Fans of the blog might remember that last year I conducted important anthropological research on Butte pasties. Here’s a recap: I ate a lot of Butte pasties and they were delicious. Recently I managed to continue my research on pasties in Cornwall, which is to pasties what the Louvre is to old pictures. For Montanans it is hard to associate pasties with anywhere but Butte, but Cornwall is pretty adamant that pasties originated in Cornish mines. In fact, Cornish pasties are so famous in the rest of the world that there are actually laws about them. Legally, Cornish pasties have to be made in Cornwall. Everywhere else has to describe them as “based on Cornish pasties” or something like that. The Cornish take their pasties as seriously as the French take their wine.
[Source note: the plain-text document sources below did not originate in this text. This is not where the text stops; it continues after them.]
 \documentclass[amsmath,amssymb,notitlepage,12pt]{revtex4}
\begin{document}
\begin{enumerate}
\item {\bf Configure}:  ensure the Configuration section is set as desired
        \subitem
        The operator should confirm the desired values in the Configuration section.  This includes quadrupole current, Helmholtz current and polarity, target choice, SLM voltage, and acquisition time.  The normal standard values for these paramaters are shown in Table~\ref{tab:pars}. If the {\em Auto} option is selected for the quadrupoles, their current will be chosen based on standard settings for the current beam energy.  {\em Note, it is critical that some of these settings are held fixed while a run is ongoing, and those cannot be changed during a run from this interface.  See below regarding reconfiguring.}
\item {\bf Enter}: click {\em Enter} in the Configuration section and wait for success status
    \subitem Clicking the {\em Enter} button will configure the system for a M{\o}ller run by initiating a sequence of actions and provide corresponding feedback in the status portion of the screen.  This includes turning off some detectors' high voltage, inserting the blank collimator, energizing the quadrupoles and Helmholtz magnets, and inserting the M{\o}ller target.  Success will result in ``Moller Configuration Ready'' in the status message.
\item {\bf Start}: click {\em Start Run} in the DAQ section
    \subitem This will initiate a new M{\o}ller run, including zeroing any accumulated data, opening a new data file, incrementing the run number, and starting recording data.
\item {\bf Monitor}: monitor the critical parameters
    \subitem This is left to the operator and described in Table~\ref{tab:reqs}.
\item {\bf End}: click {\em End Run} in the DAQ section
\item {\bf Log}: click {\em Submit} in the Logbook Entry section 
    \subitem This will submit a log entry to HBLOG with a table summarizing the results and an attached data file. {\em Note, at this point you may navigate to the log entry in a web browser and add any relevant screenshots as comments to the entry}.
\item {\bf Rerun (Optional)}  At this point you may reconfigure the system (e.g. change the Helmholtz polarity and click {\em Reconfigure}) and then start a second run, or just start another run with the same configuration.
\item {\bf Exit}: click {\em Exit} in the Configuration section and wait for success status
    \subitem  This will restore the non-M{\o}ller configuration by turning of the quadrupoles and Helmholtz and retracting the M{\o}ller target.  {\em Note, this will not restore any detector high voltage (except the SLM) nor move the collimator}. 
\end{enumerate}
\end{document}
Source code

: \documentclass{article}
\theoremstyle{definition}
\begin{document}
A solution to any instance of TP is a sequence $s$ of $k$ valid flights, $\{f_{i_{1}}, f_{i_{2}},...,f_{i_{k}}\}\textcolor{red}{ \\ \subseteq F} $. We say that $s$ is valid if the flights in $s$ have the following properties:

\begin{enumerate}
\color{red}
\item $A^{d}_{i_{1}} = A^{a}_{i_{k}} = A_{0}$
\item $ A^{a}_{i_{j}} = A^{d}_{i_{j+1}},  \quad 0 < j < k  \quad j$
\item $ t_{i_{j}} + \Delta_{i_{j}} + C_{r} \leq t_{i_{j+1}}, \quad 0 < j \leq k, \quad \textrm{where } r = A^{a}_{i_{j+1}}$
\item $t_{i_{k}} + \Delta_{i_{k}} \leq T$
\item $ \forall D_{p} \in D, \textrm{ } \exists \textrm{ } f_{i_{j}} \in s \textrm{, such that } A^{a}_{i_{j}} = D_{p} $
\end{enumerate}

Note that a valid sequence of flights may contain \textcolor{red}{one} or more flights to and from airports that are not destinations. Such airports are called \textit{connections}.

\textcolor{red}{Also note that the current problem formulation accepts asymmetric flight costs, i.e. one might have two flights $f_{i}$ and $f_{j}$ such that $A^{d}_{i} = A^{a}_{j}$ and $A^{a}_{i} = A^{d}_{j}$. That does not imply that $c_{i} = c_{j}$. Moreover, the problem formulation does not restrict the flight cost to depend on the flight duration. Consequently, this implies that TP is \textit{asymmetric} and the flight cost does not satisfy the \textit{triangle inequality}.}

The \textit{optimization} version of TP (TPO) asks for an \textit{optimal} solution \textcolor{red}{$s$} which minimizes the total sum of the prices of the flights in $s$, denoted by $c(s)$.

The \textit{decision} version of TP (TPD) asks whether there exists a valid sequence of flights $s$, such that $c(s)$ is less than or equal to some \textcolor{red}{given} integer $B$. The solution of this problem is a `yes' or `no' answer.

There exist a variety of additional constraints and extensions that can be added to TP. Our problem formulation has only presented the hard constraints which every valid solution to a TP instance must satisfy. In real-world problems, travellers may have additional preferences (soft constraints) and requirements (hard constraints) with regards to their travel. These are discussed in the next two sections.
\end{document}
So, a Cornish pasty. In the name of research, I ate multiple pasties while in Cornwall. Cornish pasties consist of cubed beefsteak, potatoes, onions, and swede (when Brits say “swede,” they mean rutabaga) in a pocket of pastry, folded on the edge and baked. Right away you can see two major differences: Butte pasties use hamburger and reject swede on principal. To be honest, those are really the only differences. Let’s face it, in the world of savory pies (the best world) those aren’t major differences. Butte pasties have much more in common with Cornish pasties than they do with Argentinian empanadas (which the Cornish also claim is derivative), and they have way more in common with each other than with calzones. Probably Butte pasties evolved from pasties introduced by Cornish miners. But they are no longer Cornish pasties. They are purely and uniquely Butte. A subspecies of Cornish pasties, perhaps, but distinct all the same.
That is my working hypothesis anyway. There is still much work to be done in the study of savory pies. I believe that I am the man for the job.